ProducePay raises $38 million to combat waste in the produce supply chain.

Food waste is serious.

About 30% to 40% of the U.S. supply ends up in landfills. A UN survey indicated that one-third of the world’s food—1.3 billion tons—is wasted annually, costing approximately $1 trillion.

Food waste has a huge impact on society; therefore, it’s no surprise that many entrepreneurs are trying to solve it.

Yume helps manufacturers monetize food waste. Divert algorithmically reduces grocery store waste. Ida is using AI to reduce supermarket excess. Choco promotes sustainable food systems for restaurants and suppliers.

ProducePay, established in Los Angeles, aims to provide fresh produce producers and purchasers with more transparency and flexibility in the retail supply chain to reduce food waste.

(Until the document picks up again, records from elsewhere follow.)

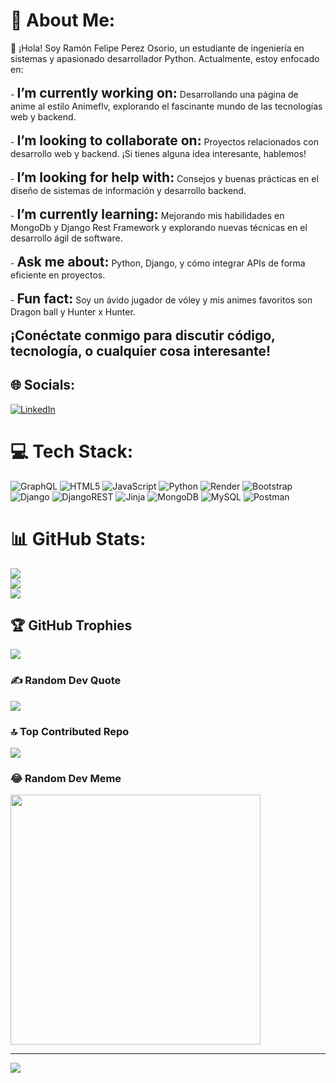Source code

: # 💫 About Me:
👋 ¡Hola! Soy Ramón Felipe Perez Osorio, un estudiante de ingeniería en sistemas y apasionado desarrollador Python. Actualmente, estoy enfocado en:<br><br>- <span style="font-size:1.5em;">**I’m currently working on:**</span> Desarrollando una página de anime al estilo Animeflv, explorando el fascinante mundo de las tecnologías web y backend.<br><br>- <span style="font-size:1.5em;">**I’m looking to collaborate on:**</span> Proyectos relacionados con desarrollo web y backend. ¡Si tienes alguna idea interesante, hablemos!<br><br>- <span style="font-size:1.5em;">**I’m looking for help with:**</span> Consejos y buenas prácticas en el diseño de sistemas de información y desarrollo backend.<br><br>- <span style="font-size:1.5em;">**I’m currently learning:**</span> Mejorando mis habilidades en MongoDb y Django Rest Framework y explorando nuevas técnicas en el desarrollo ágil de software.<br><br>- <span style="font-size:1.5em;">**Ask me about:**</span> Python, Django, y cómo integrar APIs de forma eficiente en proyectos.<br><br>- <span style="font-size:1.5em;">**Fun fact:**</span> Soy un ávido jugador de vóley y mis animes favoritos son Dragon ball y Hunter x Hunter.<br><br><span style="font-size:1.5em;">**¡Conéctate conmigo para discutir código, tecnología, o cualquier cosa interesante!**</span>


## 🌐 Socials:
[![LinkedIn](https://img.shields.io/badge/LinkedIn-%230077B5.svg?logo=linkedin&logoColor=white)](https://linkedin.com/in/https://www.linkedin.com/in/ramón-felipe-perez-osorio) 

# 💻 Tech Stack:
![GraphQL](https://img.shields.io/badge/-GraphQL-E10098?style=for-the-badge&logo=graphql&logoColor=white) ![HTML5](https://img.shields.io/badge/html5-%23E34F26.svg?style=for-the-badge&logo=html5&logoColor=white) ![JavaScript](https://img.shields.io/badge/javascript-%23323330.svg?style=for-the-badge&logo=javascript&logoColor=%23F7DF1E) ![Python](https://img.shields.io/badge/python-3670A0?style=for-the-badge&logo=python&logoColor=ffdd54) ![Render](https://img.shields.io/badge/Render-%46E3B7.svg?style=for-the-badge&logo=render&logoColor=white) ![Bootstrap](https://img.shields.io/badge/bootstrap-%238511FA.svg?style=for-the-badge&logo=bootstrap&logoColor=white) ![Django](https://img.shields.io/badge/django-%23092E20.svg?style=for-the-badge&logo=django&logoColor=white) ![DjangoREST](https://img.shields.io/badge/DJANGO-REST-ff1709?style=for-the-badge&logo=django&logoColor=white&color=ff1709&labelColor=gray) ![Jinja](https://img.shields.io/badge/jinja-white.svg?style=for-the-badge&logo=jinja&logoColor=black) ![MongoDB](https://img.shields.io/badge/MongoDB-%234ea94b.svg?style=for-the-badge&logo=mongodb&logoColor=white) ![MySQL](https://img.shields.io/badge/mysql-%2300000f.svg?style=for-the-badge&logo=mysql&logoColor=white) ![Postman](https://img.shields.io/badge/Postman-FF6C37?style=for-the-badge&logo=postman&logoColor=white)
# 📊 GitHub Stats:
![](https://github-readme-stats.vercel.app/api?username=LLFELIPEVV&theme=highcontrast&hide_border=false&include_all_commits=false&count_private=true)<br/>
![](https://github-readme-streak-stats.herokuapp.com/?user=LLFELIPEVV&theme=highcontrast&hide_border=false)<br/>
![](https://github-readme-stats.vercel.app/api/top-langs/?username=LLFELIPEVV&theme=highcontrast&hide_border=false&include_all_commits=false&count_private=true&layout=compact)

## 🏆 GitHub Trophies
![](https://github-profile-trophy.vercel.app/?username=LLFELIPEVV&theme=juicyfresh&no-frame=false&no-bg=false&margin-w=4)

### ✍️ Random Dev Quote
![](https://quotes-github-readme.vercel.app/api?type=horizontal&theme=dark)

### 🔝 Top Contributed Repo
![](https://github-contributor-stats.vercel.app/api?username=LLFELIPEVV&limit=5&theme=onedark&combine_all_yearly_contributions=true)

### 😂 Random Dev Meme
<img src='https://randommeme-five.vercel.app/' style="height: 400px;"/>

---
[![](https://visitcount.itsvg.in/api?id=LLFELIPEVV&icon=9&color=1)](https://visitcount.itsvg.in)

<!-- Proudly created with GPRM ( https://gprm.itsvg.in ) -->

ProducePay CEO Pat McCullough stated in an email exchange with Eltrys that the business wants to eliminate food and economic waste brought on by the brittle and disjointed global fresh produce supply chain. Our platform gives producers and buyers unparalleled access to financing, a global trade network, information, and supply chain visibility.

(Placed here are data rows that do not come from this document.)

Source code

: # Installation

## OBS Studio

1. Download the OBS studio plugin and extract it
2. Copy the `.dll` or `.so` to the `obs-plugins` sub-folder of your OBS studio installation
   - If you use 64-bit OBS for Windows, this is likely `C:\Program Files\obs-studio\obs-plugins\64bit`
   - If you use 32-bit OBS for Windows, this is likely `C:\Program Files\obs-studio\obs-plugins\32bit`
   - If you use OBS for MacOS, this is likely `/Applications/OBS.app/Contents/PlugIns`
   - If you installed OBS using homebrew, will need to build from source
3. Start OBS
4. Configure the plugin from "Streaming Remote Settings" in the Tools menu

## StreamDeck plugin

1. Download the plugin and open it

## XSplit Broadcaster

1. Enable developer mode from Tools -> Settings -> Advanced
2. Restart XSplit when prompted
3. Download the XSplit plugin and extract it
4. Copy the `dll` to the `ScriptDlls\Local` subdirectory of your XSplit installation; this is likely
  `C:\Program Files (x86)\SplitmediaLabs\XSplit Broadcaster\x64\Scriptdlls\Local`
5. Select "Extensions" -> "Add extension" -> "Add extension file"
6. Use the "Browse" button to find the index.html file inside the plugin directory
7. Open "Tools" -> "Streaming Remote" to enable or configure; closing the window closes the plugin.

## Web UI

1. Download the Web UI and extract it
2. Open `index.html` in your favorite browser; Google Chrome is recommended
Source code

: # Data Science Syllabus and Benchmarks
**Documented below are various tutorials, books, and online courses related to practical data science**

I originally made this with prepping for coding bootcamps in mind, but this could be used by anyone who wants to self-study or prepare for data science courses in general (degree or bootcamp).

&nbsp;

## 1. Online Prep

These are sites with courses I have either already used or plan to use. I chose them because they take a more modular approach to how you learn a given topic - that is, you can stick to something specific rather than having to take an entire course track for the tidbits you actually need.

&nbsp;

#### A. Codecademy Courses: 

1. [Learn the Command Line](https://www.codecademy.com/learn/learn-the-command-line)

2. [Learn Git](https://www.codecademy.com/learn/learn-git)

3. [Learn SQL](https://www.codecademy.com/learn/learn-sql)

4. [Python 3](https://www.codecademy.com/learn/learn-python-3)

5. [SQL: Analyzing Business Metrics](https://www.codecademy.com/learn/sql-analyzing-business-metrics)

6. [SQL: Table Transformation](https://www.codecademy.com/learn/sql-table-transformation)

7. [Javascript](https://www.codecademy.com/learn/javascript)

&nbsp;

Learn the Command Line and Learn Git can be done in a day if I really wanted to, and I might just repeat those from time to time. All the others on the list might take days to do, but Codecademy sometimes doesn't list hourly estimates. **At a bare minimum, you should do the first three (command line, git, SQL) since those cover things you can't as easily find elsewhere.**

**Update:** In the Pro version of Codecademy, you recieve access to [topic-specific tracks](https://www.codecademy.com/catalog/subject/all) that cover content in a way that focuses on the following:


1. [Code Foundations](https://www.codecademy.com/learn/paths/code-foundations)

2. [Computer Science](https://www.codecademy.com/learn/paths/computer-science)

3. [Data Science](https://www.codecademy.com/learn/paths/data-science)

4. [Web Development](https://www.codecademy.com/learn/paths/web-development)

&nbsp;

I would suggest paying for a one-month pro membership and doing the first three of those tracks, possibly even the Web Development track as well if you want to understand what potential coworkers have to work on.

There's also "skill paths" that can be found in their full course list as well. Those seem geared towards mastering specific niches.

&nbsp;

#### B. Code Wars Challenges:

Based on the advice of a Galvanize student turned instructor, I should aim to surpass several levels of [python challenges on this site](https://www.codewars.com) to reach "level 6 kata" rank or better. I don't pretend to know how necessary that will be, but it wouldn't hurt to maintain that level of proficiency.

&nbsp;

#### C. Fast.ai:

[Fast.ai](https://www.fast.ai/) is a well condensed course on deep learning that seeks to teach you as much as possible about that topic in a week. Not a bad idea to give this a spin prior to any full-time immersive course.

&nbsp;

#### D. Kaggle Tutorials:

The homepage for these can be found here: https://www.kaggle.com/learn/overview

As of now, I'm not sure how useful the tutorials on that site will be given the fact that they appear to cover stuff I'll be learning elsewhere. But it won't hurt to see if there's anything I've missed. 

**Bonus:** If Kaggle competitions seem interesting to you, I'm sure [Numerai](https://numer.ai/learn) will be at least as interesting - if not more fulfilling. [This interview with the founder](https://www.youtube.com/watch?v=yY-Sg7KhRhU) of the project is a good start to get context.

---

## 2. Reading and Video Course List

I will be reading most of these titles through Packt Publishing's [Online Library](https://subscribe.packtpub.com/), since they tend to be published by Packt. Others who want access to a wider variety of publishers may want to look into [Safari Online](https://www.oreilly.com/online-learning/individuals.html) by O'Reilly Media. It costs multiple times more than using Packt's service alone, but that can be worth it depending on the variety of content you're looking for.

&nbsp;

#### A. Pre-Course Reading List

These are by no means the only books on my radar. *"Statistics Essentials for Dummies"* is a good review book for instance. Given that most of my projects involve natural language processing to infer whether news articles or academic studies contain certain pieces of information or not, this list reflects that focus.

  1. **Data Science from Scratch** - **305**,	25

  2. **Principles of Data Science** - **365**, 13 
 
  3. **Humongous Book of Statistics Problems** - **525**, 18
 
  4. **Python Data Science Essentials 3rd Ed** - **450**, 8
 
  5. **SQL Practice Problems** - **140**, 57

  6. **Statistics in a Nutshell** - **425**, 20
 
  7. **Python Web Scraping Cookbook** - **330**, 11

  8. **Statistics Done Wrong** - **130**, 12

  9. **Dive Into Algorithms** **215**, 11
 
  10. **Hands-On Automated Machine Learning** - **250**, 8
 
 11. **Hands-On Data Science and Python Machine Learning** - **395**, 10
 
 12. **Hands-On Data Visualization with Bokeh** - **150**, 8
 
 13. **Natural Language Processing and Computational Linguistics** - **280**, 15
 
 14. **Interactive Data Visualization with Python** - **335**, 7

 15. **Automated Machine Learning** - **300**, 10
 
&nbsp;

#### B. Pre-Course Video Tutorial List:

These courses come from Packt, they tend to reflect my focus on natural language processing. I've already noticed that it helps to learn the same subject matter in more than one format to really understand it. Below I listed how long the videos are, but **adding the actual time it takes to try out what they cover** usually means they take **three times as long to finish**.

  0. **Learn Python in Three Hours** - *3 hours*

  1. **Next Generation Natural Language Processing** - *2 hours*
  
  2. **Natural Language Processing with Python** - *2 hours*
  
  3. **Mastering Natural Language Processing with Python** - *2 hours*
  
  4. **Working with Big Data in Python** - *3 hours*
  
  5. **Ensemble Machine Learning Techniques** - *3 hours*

Pablo Borquez Schwarzbeck launched ProducePay in 2015 after earning his MBA from Cornell.

Schwarzbeck initially encountered food supply concerns on his family’s Mexican asparagus and grape farms. Schwarzbeck, ProducePay’s executive director, worked for the Giumarra Companies as a fruit and vegetable farmer as a young adult and realized the challenges growers confront.

Schwarzbeck said a single produce shipment goes 1,600 kilometers and has four to eight intermediates. Unpredictable weather, shifting markets, crop disease, and pests cause instability that disrupts the supply chain. This volatility and unpredictability, along with the fragmented, speculative supply chain, cause massive inefficiencies and waste.”

Schwarzbeck said that producers endure several challenges, but buyer-contract competition is the most severe. In a feedback analysis on worldwide food supply networks, six out of 10 farmers acknowledged overproducing to avoid losing contracts, resulting in food waste.

ProducePay provides food farmers and suppliers with supply chain monitoring and financing.

ProducePay provides working finance for producers and distributors’ operating costs, tech improvements, and land purchases. ProducePay also provides liquidity to producers and distributors post-harvest, helping growers build cash reserves for their next growing cycle and entice top growers with faster, higher payouts.

Are loan terms good? Some consumers believe so—McCullough claims ProducePay has supported over $4.5 billion in harvests for over 60 crops in 20 countries.

“This success is built entirely on trust,” he said. “Growers trust that we will help them grow. We have a strong network of producers and buyers that can deliver.”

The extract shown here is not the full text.